Lisa Allen-Agostini is a Trinidad and Tobago writer, editor, and stand-up comedian. She is best known for the Young Adult novel Home Home (2018). The manuscript won third prize in the 2017 CODE Burt Award for Caribbean Literature.
Lisa Allen-Agostini was born in Trinidad. Lisa has written and performed poetry since childhood. Allen-Agostini attended Lower Morvant Government School and Bishop Anstey High School. She won a national school poetry writing competition in 1991. It gave her further impetus to become a professional writer.
Lisa Allen-Agostini self-published a book of poems called Something to Say in 1992.
Having been an actor with the Trinidad Theatre Workshop, she studied stagecraft and literature at the University of the West Indies, St. Augustine, while earning a BA in Literature in English (First Class Hons).

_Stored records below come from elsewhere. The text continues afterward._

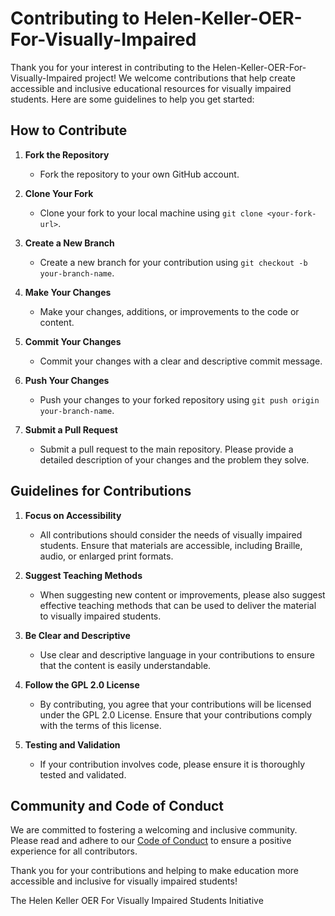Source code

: # Contributing to Helen-Keller-OER-For-Visually-Impaired

Thank you for your interest in contributing to the Helen-Keller-OER-For-Visually-Impaired project! We welcome contributions that help create accessible and inclusive educational resources for visually impaired students. Here are some guidelines to help you get started:

## How to Contribute

1. **Fork the Repository**
   - Fork the repository to your own GitHub account.

2. **Clone Your Fork**
   - Clone your fork to your local machine using `git clone <your-fork-url>`.

3. **Create a New Branch**
   - Create a new branch for your contribution using `git checkout -b your-branch-name`.

4. **Make Your Changes**
   - Make your changes, additions, or improvements to the code or content.

5. **Commit Your Changes**
   - Commit your changes with a clear and descriptive commit message.

6. **Push Your Changes**
   - Push your changes to your forked repository using `git push origin your-branch-name`.

7. **Submit a Pull Request**
   - Submit a pull request to the main repository. Please provide a detailed description of your changes and the problem they solve.

## Guidelines for Contributions

1. **Focus on Accessibility**
   - All contributions should consider the needs of visually impaired students. Ensure that materials are accessible, including Braille, audio, or enlarged print formats.

2. **Suggest Teaching Methods**
   - When suggesting new content or improvements, please also suggest effective teaching methods that can be used to deliver the material to visually impaired students.

3. **Be Clear and Descriptive**
   - Use clear and descriptive language in your contributions to ensure that the content is easily understandable.

4. **Follow the GPL 2.0 License**
   - By contributing, you agree that your contributions will be licensed under the GPL 2.0 License. Ensure that your contributions comply with the terms of this license.

5. **Testing and Validation**
   - If your contribution involves code, please ensure it is thoroughly tested and validated.

## Community and Code of Conduct

We are committed to fostering a welcoming and inclusive community. Please read and adhere to our [Code of Conduct](CODE_OF_CONDUCT.md) to ensure a positive experience for all contributors.

Thank you for your contributions and helping to make education more accessible and inclusive for visually impaired students!

The Helen Keller OER For Visually Impaired Students Initiative
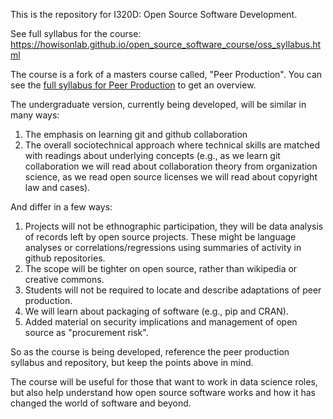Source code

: This is the repository for I320D: Open Source Software Development.

See full syllabus for the course: https://howisonlab.github.io/open_source_software_course/oss_syllabus.html

The course is a fork of a masters course called, "Peer Production".  You can see the [full syllabus for Peer Production](https://jameshowison.github.io/peer_production_course/pp_syllabus.html) to get an overview.

The undergraduate version, currently being developed, will be similar in many ways:

1. The emphasis on learning git and github collaboration
2. The overall sociotechnical approach where technical skills are matched with readings about underlying concepts (e.g., as we learn git collaboration we will read about collaboration theory from organization science, as we read open source licenses we will read about copyright law and cases).

And differ in a few ways:

1. Projects will not be ethnographic participation, they will be data analysis of records left by open source projects.  These might be language analyses or correlations/regressions using summaries of activity in github repositories.
2. The scope will be tighter on open source, rather than wikipedia or creative commons.
3. Students will not be required to locate and describe adaptations of peer production.
4. We will learn about packaging of software (e.g., pip and CRAN).
5. Added material on security implications and management of open source as "procurement risk".

So as the course is being developed, reference the peer production syllabus and repository, but keep the points above in mind.

The course will be useful for those that want to work in data science roles, but also help understand how open source software works and how it has changed the world of software and beyond. 
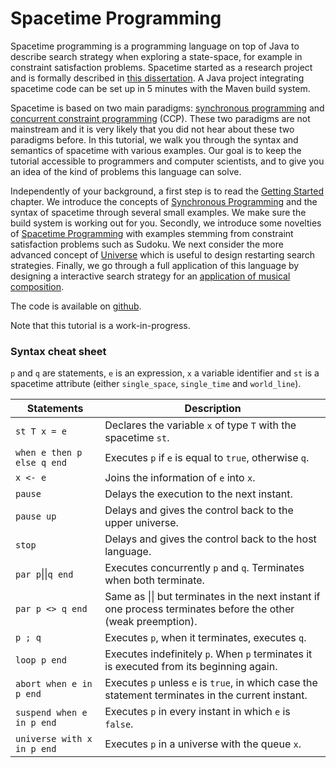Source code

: # Spacetime Programming

Spacetime programming is a programming language on top of Java to describe search strategy when exploring a state-space, for example in constraint satisfaction problems.
Spacetime started as a research project and is formally described in [this dissertation](http://hyc.io/papers/dissertation-talbot.pdf).
A Java project integrating spacetime code can be set up in 5 minutes with the Maven build system.

Spacetime is based on two main paradigms: [synchronous programming](https://en.wikipedia.org/wiki/Synchronous_programming_language) and [concurrent constraint programming](https://en.wikipedia.org/wiki/Concurrent_constraint_logic_programming) (CCP).
These two paradigms are not mainstream and it is very likely that you did not hear about these two paradigms before.
In this tutorial, we walk you through the syntax and semantics of spacetime with various examples.
Our goal is to keep the tutorial accessible to programmers and computer scientists, and to give you an idea of the kind of problems this language can solve.

Independently of your background, a first step is to read the [Getting Started](getting-started.html) chapter.
We introduce the concepts of [Synchronous Programming](synchronous-programming.html) and the syntax of spacetime through several small examples.
We make sure the build system is working out for you.
Secondly, we introduce some novelties of [Spacetime Programming](learn-spacetime.html) with examples stemming from constraint satisfaction problems such as Sudoku.
We next consider the more advanced concept of [Universe](universe.html) which is useful to design restarting search strategies.
Finally, we go through a full application of this language by designing a interactive search strategy for an [application of musical composition](application-composition.html).

The code is available on [github](https://github.com/ptal/bonsai).

Note that this tutorial is a work-in-progress.

### Syntax cheat sheet

`p` and `q` are statements, `e` is an expression, `x` a variable identifier and `st` is a spacetime attribute (either `single_space`, `single_time` and `world_line`).

| Statements      | Description |
| --------------- | ----------- |
| `st T x = e`    | Declares the variable `x` of type `T` with the spacetime `st`. |
| `when e then p else q end` | Executes `p` if `e` is equal to `true`, otherwise `q`. |
| `x <- e`        | Joins the information of `e` into `x`. |
| `pause`         | Delays the execution to the next instant. |
| `pause up`      | Delays and gives the control back to the upper universe. |
| `stop`          | Delays and gives the control back to the host language. |
| `par p`\|\|`q end`| Executes concurrently `p` and `q`. Terminates when both terminate. |
| `par p <> q end`| Same as \|\| but terminates in the next instant if one process terminates before the other (weak preemption). |
| `p ; q`         | Executes `p`, when it terminates, executes `q`. |
| `loop p end`    | Executes indefinitely `p`. When `p` terminates it is executed from its beginning again. |
| `abort when e in p end`| Executes `p` unless `e` is `true`, in which case the statement terminates in the current instant. |
| `suspend when e in p end`| Executes `p` in every instant in which `e` is `false`. |
| `universe with x in p end`| Executes `p` in a universe with the queue `x`. |

#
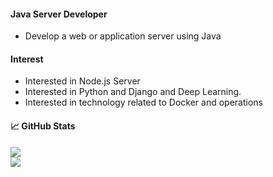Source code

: 
#### Java Server Developer

* Develop a web or application server using Java

#### Interest

* Interested in Node.js Server
* Interested in Python and Django and Deep Learning.
* Interested in technology related to Docker and operations

#### &#x1f4c8; GitHub Stats

<div>
  <div>
   <a href="https://github.com/Gon-Zo/gon-zo">
   <img align="center" src="https://github-readme-stats.vercel.app/api/top-langs/?username=Gon-Zo&layout=compact&theme=nord"/>
   </a>
  </div>
  <div>   
   <a href="https://github.com/Gon-Zo/gon-zo">
    <img align="center" src="https://github-readme-stats.vercel.app/api?username=Gon-Zo&show_icons=true&theme=nord"/>
   </a>
  </div>
</div>
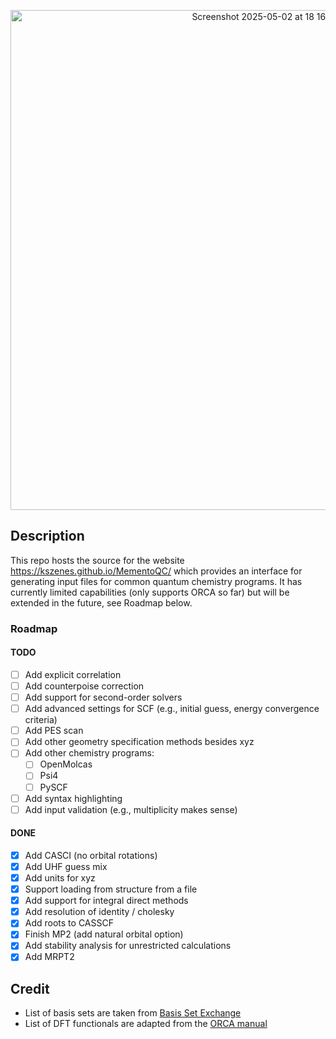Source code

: <p align="center">
  <img width="800" alt="Screenshot 2025-05-02 at 18 16 09" src="https://github.com/user-attachments/assets/cc6315e7-e698-4f68-b7d3-7bf5ea560bf2" />
</p>

## Description

This repo hosts the source for the website https://kszenes.github.io/MementoQC/ which provides an interface for generating input files for common quantum chemistry programs.
It has currently limited capabilities (only supports ORCA so far) but will be extended in the future, see Roadmap below.

### Roadmap

#### TODO

- [ ] Add explicit correlation
- [ ] Add counterpoise correction
- [ ] Add support for second-order solvers
- [ ] Add advanced settings for SCF (e.g., initial guess, energy convergence criteria)
- [ ] Add PES scan
- [ ] Add other geometry specification methods besides xyz
- [ ] Add other chemistry programs:
  - [ ] OpenMolcas
  - [ ] Psi4
  - [ ] PySCF
- [ ] Add syntax highlighting
- [ ] Add input validation (e.g., multiplicity makes sense)

#### DONE

- [x] Add CASCI (no orbital rotations)
- [x] Add UHF guess mix
- [x] Add units for xyz
- [x] Support loading from structure from a file
- [x] Add support for integral direct methods
- [x] Add resolution of identity / cholesky
- [x] Add roots to CASSCF
- [x] Finish MP2 (add natural orbital option)
- [x] Add stability analysis for unrestricted calculations
- [x] Add MRPT2

## Credit

- List of basis sets are taken from [Basis Set Exchange](https://github.com/MolSSI-BSE/basis_set_exchange)
- List of DFT functionals are adapted from the [ORCA manual](https://www.faccts.de/docs/orca/6.0/manual/contents/detailed/model.html#choice-of-functional)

Her writing has reflected this experience, and she has written a handful of plays, one of which was staged as a dramatic reading as part of a playwrighting workshop headed by the late Tony Hall, a Trinidad & Tobago theatre legend.
Her journalist career began at the Trinidad Express, where Lisa Allen-Agostini was a feature writer and the editor of a weekly youth magazine, Vox. Moving to the Guardian, she continued to write features, eventually becoming assistant editor of features.
In 2001, she was awarded an Alfred Friendly Press Fellowship to The Washington Post and spent five months as a journalist on the Style Desk there.
Allen-Agostini left full-time work at the Guardian in 2007 as Internet editor but continued her affiliation with the paper as editor of the Sunday Arts Section. She joined the Newsday team as a freelance reporter in 2017.
Lisa resumed writing a column — this time in Standard English — in the Guardian from 2012— 2015.
Her first YA novel was The Chalice Project (Macmillan Caribbean, 2008). Her collection of poems, Swallowing the Sky, was published in 2015, and she co-edited the noir anthology Trinidad Noir (2008).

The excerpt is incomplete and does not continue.